* PROMPT: Go through the material below, noting each line where the string "doing" appears, and give only the total.

* RECORDS FOR THE TASK:
_ _ _

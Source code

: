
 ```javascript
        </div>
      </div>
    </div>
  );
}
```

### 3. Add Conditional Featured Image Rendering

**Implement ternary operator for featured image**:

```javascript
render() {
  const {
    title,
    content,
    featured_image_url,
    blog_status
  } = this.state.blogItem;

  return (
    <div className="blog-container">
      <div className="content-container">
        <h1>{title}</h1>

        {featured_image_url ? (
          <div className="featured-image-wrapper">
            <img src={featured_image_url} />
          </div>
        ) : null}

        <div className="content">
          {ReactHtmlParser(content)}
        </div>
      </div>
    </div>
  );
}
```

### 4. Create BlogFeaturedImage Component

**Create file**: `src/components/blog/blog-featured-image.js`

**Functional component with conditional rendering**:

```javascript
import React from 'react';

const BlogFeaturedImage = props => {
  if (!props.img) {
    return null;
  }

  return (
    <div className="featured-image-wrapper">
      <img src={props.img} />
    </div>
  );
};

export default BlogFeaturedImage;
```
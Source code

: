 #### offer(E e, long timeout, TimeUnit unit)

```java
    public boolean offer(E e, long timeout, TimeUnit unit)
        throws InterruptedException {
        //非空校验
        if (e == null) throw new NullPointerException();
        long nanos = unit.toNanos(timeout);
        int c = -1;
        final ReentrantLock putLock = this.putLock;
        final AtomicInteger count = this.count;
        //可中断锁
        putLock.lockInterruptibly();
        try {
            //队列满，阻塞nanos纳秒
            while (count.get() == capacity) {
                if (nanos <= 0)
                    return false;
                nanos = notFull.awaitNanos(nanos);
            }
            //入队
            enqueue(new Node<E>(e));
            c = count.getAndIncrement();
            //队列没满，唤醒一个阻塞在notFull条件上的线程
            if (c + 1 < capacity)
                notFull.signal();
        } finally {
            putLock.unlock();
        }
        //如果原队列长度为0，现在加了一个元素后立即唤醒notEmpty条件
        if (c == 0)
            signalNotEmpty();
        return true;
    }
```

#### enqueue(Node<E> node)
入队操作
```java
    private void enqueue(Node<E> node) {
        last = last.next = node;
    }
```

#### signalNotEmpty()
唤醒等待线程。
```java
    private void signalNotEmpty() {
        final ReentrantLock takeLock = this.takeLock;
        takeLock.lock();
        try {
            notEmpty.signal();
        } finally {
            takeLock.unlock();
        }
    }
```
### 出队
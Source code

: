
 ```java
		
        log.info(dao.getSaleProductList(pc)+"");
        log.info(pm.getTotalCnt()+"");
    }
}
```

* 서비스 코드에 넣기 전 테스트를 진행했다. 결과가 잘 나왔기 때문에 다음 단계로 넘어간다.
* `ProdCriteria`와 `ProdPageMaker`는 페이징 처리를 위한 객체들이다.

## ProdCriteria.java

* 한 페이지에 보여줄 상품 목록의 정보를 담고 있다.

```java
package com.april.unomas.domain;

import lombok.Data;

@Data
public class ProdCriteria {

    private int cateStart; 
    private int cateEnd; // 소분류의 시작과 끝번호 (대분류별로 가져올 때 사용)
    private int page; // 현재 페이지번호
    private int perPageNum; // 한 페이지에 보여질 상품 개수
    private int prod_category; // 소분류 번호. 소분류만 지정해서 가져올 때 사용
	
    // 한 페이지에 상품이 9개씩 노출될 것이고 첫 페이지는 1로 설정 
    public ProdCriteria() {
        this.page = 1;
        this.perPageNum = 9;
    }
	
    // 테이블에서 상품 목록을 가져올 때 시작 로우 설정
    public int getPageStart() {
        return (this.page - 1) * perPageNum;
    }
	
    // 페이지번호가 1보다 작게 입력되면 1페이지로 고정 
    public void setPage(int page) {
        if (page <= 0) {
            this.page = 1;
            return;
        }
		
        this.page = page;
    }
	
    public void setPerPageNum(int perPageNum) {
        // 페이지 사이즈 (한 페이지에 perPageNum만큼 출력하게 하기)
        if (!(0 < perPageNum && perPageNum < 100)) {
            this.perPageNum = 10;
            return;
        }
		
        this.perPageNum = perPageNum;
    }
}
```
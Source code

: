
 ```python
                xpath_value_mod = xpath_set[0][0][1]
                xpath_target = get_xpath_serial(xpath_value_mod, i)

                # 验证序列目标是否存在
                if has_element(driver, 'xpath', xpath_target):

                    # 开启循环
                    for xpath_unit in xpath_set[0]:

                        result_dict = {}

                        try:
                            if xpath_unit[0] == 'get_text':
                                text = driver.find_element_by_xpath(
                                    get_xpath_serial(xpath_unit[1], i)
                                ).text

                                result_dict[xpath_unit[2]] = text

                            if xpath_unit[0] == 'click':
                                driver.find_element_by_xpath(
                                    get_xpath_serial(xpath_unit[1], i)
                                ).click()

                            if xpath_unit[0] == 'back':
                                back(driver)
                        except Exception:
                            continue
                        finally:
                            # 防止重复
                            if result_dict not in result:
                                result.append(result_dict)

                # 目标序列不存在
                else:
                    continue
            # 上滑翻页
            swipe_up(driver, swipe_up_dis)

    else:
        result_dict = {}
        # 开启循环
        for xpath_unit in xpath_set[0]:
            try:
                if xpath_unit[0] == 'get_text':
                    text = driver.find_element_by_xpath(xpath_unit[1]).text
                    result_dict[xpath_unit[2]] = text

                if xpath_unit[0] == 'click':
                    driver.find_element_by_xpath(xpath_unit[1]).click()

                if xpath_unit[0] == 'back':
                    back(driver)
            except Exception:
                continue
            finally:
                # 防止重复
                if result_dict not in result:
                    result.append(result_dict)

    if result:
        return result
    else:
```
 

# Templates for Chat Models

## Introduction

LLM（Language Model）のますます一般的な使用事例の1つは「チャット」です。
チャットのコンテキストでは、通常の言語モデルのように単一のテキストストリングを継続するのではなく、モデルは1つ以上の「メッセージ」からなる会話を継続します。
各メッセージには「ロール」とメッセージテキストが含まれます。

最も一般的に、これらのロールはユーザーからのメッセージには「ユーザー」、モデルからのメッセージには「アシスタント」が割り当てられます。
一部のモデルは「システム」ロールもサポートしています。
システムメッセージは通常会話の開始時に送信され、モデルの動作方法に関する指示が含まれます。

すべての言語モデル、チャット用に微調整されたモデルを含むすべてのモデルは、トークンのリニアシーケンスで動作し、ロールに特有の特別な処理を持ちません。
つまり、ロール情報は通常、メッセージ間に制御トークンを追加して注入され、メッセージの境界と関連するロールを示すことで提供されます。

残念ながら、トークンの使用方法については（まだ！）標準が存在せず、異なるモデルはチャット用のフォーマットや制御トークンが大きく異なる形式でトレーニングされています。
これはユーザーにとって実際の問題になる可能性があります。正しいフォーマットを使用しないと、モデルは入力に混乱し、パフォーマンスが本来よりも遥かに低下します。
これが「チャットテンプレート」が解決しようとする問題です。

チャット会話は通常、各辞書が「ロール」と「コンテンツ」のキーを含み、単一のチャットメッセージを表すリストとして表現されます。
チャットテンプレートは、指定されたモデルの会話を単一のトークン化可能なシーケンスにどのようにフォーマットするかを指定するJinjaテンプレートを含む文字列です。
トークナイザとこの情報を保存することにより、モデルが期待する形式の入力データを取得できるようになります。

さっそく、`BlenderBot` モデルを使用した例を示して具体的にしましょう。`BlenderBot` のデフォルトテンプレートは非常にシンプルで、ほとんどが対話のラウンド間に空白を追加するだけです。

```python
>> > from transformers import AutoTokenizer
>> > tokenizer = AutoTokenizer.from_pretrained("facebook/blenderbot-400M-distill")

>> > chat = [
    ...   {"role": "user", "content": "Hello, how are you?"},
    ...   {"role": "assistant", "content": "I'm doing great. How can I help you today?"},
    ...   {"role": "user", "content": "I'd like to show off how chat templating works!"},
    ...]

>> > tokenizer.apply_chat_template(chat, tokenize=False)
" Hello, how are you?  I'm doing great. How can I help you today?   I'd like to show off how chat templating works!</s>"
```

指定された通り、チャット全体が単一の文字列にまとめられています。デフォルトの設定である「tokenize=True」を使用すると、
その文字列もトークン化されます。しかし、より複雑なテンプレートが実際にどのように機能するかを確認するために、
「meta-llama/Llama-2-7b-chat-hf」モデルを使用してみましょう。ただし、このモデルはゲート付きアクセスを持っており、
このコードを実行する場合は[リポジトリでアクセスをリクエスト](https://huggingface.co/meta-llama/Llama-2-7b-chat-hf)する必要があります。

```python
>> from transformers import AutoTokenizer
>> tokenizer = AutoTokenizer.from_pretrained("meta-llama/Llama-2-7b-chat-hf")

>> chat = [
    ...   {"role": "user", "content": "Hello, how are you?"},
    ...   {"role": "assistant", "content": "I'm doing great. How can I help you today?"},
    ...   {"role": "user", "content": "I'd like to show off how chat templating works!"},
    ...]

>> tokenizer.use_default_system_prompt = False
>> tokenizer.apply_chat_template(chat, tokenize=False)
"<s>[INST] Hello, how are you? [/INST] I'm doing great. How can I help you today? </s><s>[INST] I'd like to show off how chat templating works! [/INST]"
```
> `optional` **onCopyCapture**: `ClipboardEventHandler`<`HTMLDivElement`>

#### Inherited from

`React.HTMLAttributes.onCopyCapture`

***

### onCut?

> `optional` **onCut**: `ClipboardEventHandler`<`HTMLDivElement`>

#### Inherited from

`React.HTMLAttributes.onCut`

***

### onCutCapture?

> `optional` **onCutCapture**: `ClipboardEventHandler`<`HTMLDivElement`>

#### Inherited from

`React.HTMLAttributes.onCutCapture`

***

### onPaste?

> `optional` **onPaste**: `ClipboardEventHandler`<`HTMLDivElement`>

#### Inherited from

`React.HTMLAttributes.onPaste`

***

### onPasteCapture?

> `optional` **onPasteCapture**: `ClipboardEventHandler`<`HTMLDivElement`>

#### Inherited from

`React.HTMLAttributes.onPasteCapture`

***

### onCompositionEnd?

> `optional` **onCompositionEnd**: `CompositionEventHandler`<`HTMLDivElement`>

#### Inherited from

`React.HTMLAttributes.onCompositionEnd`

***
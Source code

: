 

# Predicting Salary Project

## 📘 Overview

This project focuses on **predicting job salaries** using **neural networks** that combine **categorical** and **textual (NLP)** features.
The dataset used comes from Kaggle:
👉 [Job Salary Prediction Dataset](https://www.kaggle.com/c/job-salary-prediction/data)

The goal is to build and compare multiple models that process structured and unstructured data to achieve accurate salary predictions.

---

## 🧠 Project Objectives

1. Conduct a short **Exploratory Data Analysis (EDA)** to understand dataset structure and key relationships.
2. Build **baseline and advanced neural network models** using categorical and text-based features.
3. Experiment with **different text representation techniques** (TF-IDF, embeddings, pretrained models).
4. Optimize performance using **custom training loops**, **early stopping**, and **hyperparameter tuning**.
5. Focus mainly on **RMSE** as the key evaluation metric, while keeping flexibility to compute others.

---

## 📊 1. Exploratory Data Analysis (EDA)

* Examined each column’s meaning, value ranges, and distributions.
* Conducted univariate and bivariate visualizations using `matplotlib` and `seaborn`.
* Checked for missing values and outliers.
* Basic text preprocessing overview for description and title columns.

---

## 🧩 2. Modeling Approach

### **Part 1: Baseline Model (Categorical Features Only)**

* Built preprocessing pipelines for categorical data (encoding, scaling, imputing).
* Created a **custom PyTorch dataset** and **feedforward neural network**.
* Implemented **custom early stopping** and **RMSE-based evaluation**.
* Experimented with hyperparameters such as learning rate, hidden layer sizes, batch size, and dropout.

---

_ _ _

* WRITTEN ANSWER: 4